MotherDuckwas co-founded by Google BigQuery founding engineer Jordan Tigani, who is now the company’s CEO. The Seattle-based company has raised $47.5 million in funding from such investors as Andreessen Horowitz, Redpoint, Amplify Partners, Altimeter and Madrona.
Focus: Next generation of the SAP cloud data warehouse
In March SAP unveiled SAP Datasphere, the next generation of the company’s cloud data warehouse service with new data cataloging, simplified data replication and enhanced data modeling capabilities. The software giant said Datasphere is intended to help overcome the fundamental error in data management and analytics of too much focus on technology and not enough on data.
Building on the earlier SAP Data Warehouse Cloud, Datasphere offers new and extended capabilities to provide what SAP calls a more unified experience for data integration, data federation, data warehousing, semantic modeling, data cataloging and data virtualization.
Datasphere is built on the SAP Business Technology Platform (BTP) that provides underlying capabilities including database security, encryption and governance.
SAP, based in Walldorf, Germany, also struck strategic partnerships with four data management and AI technology developers: Collibra, Confluence, Databricks and DataRobot, developing links with Datasphere to make data in those vendors’ systems available to SAP users.
The Datasphere cloud service and its new capabilities, along with the technology partner integrations, are designed to help businesses develop a business data fabric architecture that relies more on the use of metadata to provide access to data where it resides rather than traditional data collection and extraction approaches. Data is also delivered with its business context and logic intact.

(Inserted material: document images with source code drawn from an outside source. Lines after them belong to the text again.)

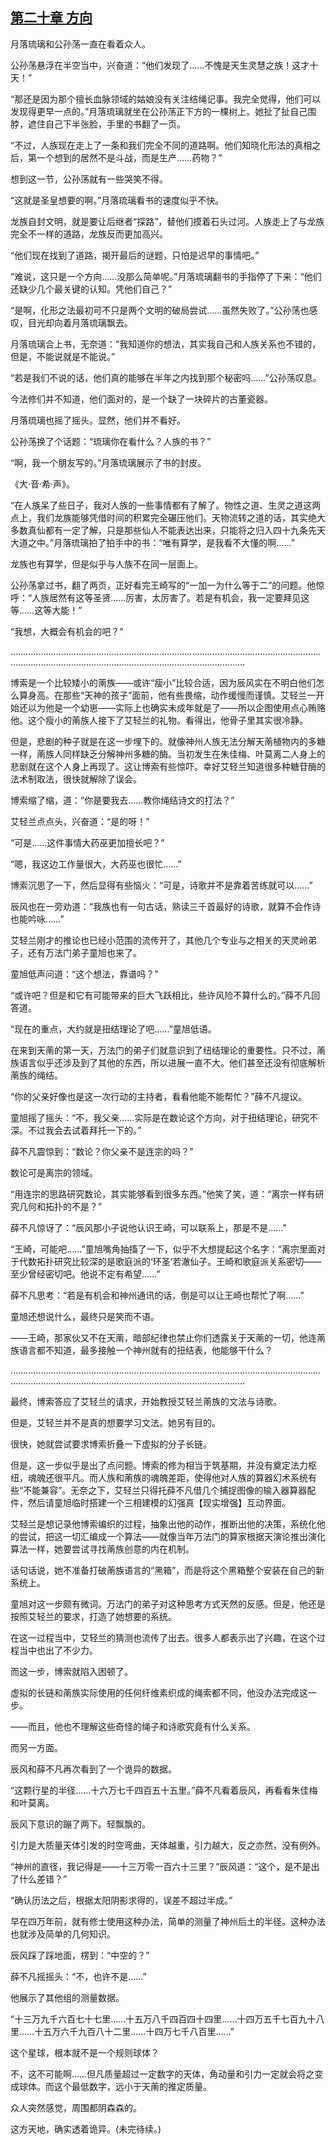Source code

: ## [第二十章 方向](https://www.xxbiquge.com/11_11207/9111750.html)


  月落琉璃和公孙荡一直在看着众人。

  公孙荡悬浮在半空当中，兴奋道：“他们发现了……不愧是天生灵慧之族！这才十天！”

  “那还是因为那个擅长血脉领域的姑娘没有关注结绳记事。我完全觉得，他们可以发现得更早一点的。”月落琉璃就坐在公孙荡正下方的一棵树上。她扯了扯自己围脖，遮住自己下半张脸，手里的书翻了一页。

  “不过，人族现在走上了一条和我们完全不同的道路啊。他们知晓化形法的真相之后，第一个想到的居然不是斗战，而是生产……药物？”

  想到这一节，公孙荡就有一些哭笑不得。

  “这就是圣皇想要的啊。”月落琉璃看书的速度似乎不快。

  龙族自封文明，就是要让后继者“探路”，替他们摸着石头过河。人族走上了与龙族完全不一样的道路，龙族反而更加高兴。

  “他们现在找到了道路，揭开最后的谜题，只怕是迟早的事情吧。”

  “难说，这只是一个方向……没那么简单呢。”月落琉璃翻书的手指停了下来：“他们还缺少几个最关键的认知。凭他们自己？”

  “是啊，化形之法最初可不只是两个文明的破局尝试……虽然失败了。”公孙荡也感叹，目光却向着月落琉璃飘去。

  月落琉璃合上书，无奈道：“我知道你的想法，其实我自己和人族关系也不错的，但是，不能说就是不能说。”

  “若是我们不说的话，他们真的能够在半年之内找到那个秘密吗……”公孙荡叹息。

  今法修们并不知道，他们面对的，是一个缺了一块碎片的古董瓷器。

  月落琉璃也摇了摇头。显然，他们并不看好。

  公孙荡换了个话题：“琉璃你在看什么？人族的书？”

  “啊，我一个朋友写的。”月落琉璃展示了书的封皮。

  《大·音·希·声》。

  “在人族呆了些日子，我对人族的一些事情都有了解了。物性之道、生灵之道这两点上，我们龙族能够凭借时间的积累完全碾压他们。天物流转之道的话，其实绝大多数真仙都有一定了解，只是那些仙人不能表达出来，只能将之归入四十九条先天大道之中。”月落琉璃拍了拍手中的书：“唯有算学，是我看不大懂的啊……”

  龙族也有算学，但是似乎与人族不在同一层面上。

  公孙荡拿过书，翻了两页，正好看完王崎写的“一加一为什么等于二”的问题。他惊呼：“人族居然有这等圣贤……厉害，太厉害了。若是有机会，我一定要拜见这等……这等大能！”

  “我想，大概会有机会的吧？”

  ………………………………………………………………………………………………………………………………………………………………………………………………

  博索是一个比较矮小的萳族——或许“瘦小”比较合适，因为辰风实在不明白他们怎么算身高。在那些“天神的孩子”面前，他有些畏缩，动作缓慢而谨慎。艾轻兰一开始还以为他是一个幼崽——实际上也确实未成年就是了——所以企图使用点心贿赂他。这个瘦小的萳族人接下了艾轻兰的礼物。看得出，他骨子里其实很冷静。

  但是，悲剧的种子就是在这一步埋下的。就像神州人族无法分解天萳植物内的多糖一样，萳族人同样缺乏分解神州多糖的酶。当初发生在朱佳梅、叶莫离二人身上的悲剧就在这个人身上再现了。这让博索有些惊吓。幸好艾轻兰知道很多种糖苷酶的法术制取法，很快就解除了误会。

  博索缩了缩，道：“你是要我去……教你绳结诗文的打法？”

  艾轻兰点点头，兴奋道：“是的呀！”

  “可是……这件事情大药巫更加擅长吧？”

  “嗯，我这边工作量很大，大药巫也很忙……”

  博索沉思了一下，然后显得有些恼火：“可是，诗歌并不是靠着苦练就可以……”

  辰风也在一旁劝道：“我族也有一句古话，熟读三千首最好的诗歌，就算不会作诗也能吟咏……”

  艾轻兰刚才的推论也已经小范围的流传开了，其他几个专业与之相关的天灵岭弟子，还有万法门弟子童旭也来了。

  童旭低声问道：“这个想法，靠谱吗？”

  “或许吧？但是和它有可能带来的巨大飞跃相比，些许风险不算什么的。”薛不凡回答道。

  “现在的重点，大约就是扭结理论了吧……”童旭低语。

  在来到天萳的第一天，万法门的弟子们就意识到了纽结理论的重要性。只不过，萳族语言似乎还涉及到了其他的东西，所以进展一直不大。他们甚至还没有彻底解析萳族的绳结。

  “你的父亲好像也是这一次行动的主持者，看看他能不能帮忙？”薛不凡提议。

  童旭摇了摇头：“不，我父亲……实际是在数论这个方向，对于扭结理论，研究不深。不过我会去试着拜托一下的。”

  薛不凡震惊到：“数论？你父亲不是连宗的吗？”

  数论可是离宗的领域。

  “用连宗的思路研究数论，其实能够看到很多东西。”他笑了笑，道：“离宗一样有研究几何和拓扑的不是？”

  薛不凡惊讶了：“辰风那小子说他认识王崎，可以联系上，那是不是……”

  “王崎，可能吧……”童旭嘴角抽搐了一下，似乎不大想提起这个名字：“离宗里面对于代数拓扑研究比较深的是歌庭派的‘环圣’若澈仙子。王崎和歌庭派关系密切——至少曾经密切吧。他说不定有希望……”

  薛不凡思考：“若是有机会和神州通讯的话，倒是可以让王崎也帮忙了啊……”

  童旭还想说什么，最终只是笑而不语。

  ——王崎，那家伙又不在天萳，暗部纪律也禁止你们透露关于天萳的一切，他连萳族语言都不知道，最多接触一个神州就有的扭结表，他能够干什么？

  ………………………………………………………………………………………………………………………………………………………………………………………………

  最终，博索答应了艾轻兰的请求，开始教授艾轻兰萳族的文法与诗歌。

  但是，艾轻兰并不是真的想要学习文法。她另有目的。

  很快，她就尝试要求博索折叠一下虚拟的分子长链。

  但是，这一步似乎是出了点问题。博索的修为相当于筑基期，并没有奠定法力枢纽，魂魄还很平凡。而人族和萳族的魂魄差距，使得他对人族的算器幻术系统有些“不能兼容”。无奈之下，艾轻兰只得托薛不凡借几个捕捉图像的输入器算器配件，然后请童旭临时搭建一个三相建模的幻强真【现实增强】互动界面。

  艾轻兰是想记录他博索编织的过程，抽象出他的动作，推断出他的决策，系统化他的尝试，把这一切汇编成一个算法——就像当年万法门的算家根据天演论推出演化算法一样，她要尝试寻找萳族创意的内在机制。

  话句话说，她不准备打破萳族语言的“黑箱”，而是将这个黑箱整个安装在自己的新系统上。

  童旭对这一步颇有微词。万法门的弟子对这种思考方式天然的反感。但是，他还是按照艾轻兰的要求，打造了她想要的系统。

  在这一过程当中，艾轻兰的猜测也流传了出去。很多人都表示出了兴趣，在这个过程当中也出了不少力。

  而这一步，博索就陷入困顿了。

  虚拟的长链和萳族实际使用的任何纤维素织成的绳索都不同，他没办法完成这一步。

  ——而且，他也不理解这些奇怪的绳子和诗歌究竟有什么关系。

  而另一方面。

  辰风和薛不凡再次看到了一个诡异的数据。

  “这颗行星的半径……十六万七千四百五十五里。”薛不凡看着辰风，再看看朱佳梅和叶莫离。

  辰风下意识的蹦了两下。轻飘飘的。

  引力是大质量天体引发的时空弯曲，天体越重，引力越大，反之亦然，没有例外。

  “神州的直径，我记得是——十三万零一百六十三里？”辰风道：“这个，是不是出了什么差错？”

  “确认历法之后，根据太阳阴影求得的，误差不超过半成。”

  早在四万年前，就有修士使用这种办法，简单的测量了神州后土的半径。这种办法也就涉及简单的几何知识。

  辰风踩了踩地面，楞到：“中空的？”

  薛不凡摇摇头：“不，也许不是……”

  他展示了其他组的测量数据。

  “十三万九千六百七十七里……十五万八千四百四十四里……十四万五千七百九十八里……十五万六千九百八十二里……十四万七千八百里……”

  这个星球，根本就不是一个规则球体？

  不，这不可能啊……但凡质量超过一定数字的天体，角动量和引力一定就会将之变成球体。而这个最低数字，远小于天萳的推定质量。

  众人突然感觉，周围都阴森森的。

  这方天地，确实透着诡异。(未完待续。)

Focus: Data observability for hybrid data environments
Telmai’s data observability software is used to monitor and maintain data quality, reliability and accuracy—an increasingly critical task as more businesses and organizations rely on valuable data assets for operational and analytical purposes. Data has even become part of the product and service offerings at many businesses.
Data observability is an active space for startups and Telmai is one of the more recent entrants. The Telmai platform helps data teams automate the process of monitoring data pipelines, using a range of data quality metrics and KPIs, and proactively detect and investigate data anomalies in real time.

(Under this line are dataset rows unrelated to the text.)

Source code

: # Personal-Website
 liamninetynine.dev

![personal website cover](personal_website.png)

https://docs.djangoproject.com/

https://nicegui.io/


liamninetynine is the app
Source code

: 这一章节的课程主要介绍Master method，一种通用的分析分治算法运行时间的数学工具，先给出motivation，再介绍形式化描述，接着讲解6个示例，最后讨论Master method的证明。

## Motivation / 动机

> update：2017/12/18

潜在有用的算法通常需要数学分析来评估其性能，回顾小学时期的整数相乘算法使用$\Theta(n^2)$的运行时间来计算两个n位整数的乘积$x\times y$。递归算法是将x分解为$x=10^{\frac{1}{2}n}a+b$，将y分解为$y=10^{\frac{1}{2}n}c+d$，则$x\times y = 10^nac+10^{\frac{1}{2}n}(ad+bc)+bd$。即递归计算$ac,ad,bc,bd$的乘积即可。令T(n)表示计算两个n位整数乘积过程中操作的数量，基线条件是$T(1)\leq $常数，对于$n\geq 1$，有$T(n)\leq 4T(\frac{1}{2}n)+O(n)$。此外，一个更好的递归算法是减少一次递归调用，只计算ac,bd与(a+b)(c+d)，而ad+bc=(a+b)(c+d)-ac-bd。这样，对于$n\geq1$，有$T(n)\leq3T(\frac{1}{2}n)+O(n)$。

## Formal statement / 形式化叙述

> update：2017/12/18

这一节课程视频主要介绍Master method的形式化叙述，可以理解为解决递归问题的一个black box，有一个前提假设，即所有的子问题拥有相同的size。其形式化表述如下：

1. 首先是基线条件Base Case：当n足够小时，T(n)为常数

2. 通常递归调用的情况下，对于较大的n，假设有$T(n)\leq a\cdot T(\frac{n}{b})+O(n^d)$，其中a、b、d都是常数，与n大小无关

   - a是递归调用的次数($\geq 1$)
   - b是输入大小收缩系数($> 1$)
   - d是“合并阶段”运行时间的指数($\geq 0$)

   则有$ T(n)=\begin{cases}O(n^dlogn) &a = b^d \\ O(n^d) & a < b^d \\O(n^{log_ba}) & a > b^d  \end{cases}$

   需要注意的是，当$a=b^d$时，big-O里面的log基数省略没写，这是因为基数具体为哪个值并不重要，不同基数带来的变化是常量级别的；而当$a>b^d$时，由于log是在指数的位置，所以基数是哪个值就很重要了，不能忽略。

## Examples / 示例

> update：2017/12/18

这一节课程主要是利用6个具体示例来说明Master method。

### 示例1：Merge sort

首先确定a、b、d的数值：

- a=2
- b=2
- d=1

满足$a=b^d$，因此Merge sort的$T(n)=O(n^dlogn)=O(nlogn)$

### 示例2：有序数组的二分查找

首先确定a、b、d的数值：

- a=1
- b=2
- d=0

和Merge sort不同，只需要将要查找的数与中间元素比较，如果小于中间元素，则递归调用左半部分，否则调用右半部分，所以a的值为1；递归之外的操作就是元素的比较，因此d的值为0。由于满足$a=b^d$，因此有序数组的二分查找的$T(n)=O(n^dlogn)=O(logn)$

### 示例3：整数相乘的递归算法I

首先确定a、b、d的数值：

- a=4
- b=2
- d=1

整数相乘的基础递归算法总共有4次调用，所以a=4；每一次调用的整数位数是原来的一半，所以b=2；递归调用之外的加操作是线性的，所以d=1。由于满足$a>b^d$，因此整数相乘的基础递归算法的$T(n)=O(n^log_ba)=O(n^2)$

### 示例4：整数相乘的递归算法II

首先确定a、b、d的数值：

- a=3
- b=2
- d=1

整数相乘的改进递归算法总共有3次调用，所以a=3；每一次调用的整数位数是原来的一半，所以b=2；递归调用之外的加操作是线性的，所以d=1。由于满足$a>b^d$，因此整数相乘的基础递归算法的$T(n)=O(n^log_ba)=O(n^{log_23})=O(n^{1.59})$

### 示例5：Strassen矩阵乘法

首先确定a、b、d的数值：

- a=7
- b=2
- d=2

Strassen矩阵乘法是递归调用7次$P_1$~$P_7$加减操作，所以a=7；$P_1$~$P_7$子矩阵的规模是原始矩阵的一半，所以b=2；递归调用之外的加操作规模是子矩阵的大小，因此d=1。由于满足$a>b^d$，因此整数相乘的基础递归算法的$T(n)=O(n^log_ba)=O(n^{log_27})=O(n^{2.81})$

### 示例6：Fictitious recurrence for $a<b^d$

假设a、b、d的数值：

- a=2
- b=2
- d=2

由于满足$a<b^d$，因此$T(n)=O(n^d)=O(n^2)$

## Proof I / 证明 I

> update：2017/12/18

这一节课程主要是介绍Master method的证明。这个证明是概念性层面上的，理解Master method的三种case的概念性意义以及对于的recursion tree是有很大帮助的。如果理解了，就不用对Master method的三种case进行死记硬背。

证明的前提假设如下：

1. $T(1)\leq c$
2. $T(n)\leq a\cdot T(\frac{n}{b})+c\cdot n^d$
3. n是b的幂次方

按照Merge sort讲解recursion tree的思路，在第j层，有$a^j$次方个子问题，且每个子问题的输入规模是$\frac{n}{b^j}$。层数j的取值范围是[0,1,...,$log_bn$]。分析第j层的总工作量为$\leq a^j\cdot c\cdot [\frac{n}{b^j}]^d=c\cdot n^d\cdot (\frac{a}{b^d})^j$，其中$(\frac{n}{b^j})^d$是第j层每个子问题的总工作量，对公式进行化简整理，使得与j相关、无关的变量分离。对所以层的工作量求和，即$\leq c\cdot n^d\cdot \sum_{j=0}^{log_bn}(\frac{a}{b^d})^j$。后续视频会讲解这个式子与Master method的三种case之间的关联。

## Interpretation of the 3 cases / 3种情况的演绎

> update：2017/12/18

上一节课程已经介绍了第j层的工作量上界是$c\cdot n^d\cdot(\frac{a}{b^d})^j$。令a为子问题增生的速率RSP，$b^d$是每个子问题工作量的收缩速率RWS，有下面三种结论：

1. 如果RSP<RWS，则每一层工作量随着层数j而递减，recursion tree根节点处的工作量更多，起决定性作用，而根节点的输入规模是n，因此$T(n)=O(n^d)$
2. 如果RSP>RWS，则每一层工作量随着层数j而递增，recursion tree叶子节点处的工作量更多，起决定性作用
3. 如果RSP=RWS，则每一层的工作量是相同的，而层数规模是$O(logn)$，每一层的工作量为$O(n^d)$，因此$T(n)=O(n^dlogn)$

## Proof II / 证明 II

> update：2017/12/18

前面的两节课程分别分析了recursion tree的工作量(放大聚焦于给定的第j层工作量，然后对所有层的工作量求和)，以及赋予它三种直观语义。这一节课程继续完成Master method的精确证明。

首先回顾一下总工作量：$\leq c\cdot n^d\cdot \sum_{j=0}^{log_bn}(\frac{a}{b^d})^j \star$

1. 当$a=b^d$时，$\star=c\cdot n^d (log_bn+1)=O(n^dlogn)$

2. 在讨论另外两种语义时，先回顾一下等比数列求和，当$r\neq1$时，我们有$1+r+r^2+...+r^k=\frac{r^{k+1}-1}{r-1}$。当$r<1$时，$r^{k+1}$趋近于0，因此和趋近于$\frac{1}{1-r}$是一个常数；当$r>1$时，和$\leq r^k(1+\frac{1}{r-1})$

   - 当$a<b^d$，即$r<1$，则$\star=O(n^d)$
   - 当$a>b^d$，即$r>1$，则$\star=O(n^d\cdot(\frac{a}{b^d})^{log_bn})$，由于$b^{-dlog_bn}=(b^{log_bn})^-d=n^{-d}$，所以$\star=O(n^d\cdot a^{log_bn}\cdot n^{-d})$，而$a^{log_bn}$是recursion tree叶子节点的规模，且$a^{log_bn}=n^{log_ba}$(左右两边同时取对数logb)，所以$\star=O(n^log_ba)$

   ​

The platform supports an open architecture and is designed to work across hybrid data environments, co-founder and CEO Mona Rakibe told CRN in an interview. Among the technology’s strengths is its ability to detect data anomalies at the columnar level and work with more data types than competing products, Rakibe said.
In June Telmai, founded in 2020 and based in San Francisco, raised $5.5 million in seed funding from Glasswing Ventures, .406 Ventures, Zetta Venture Partners and others.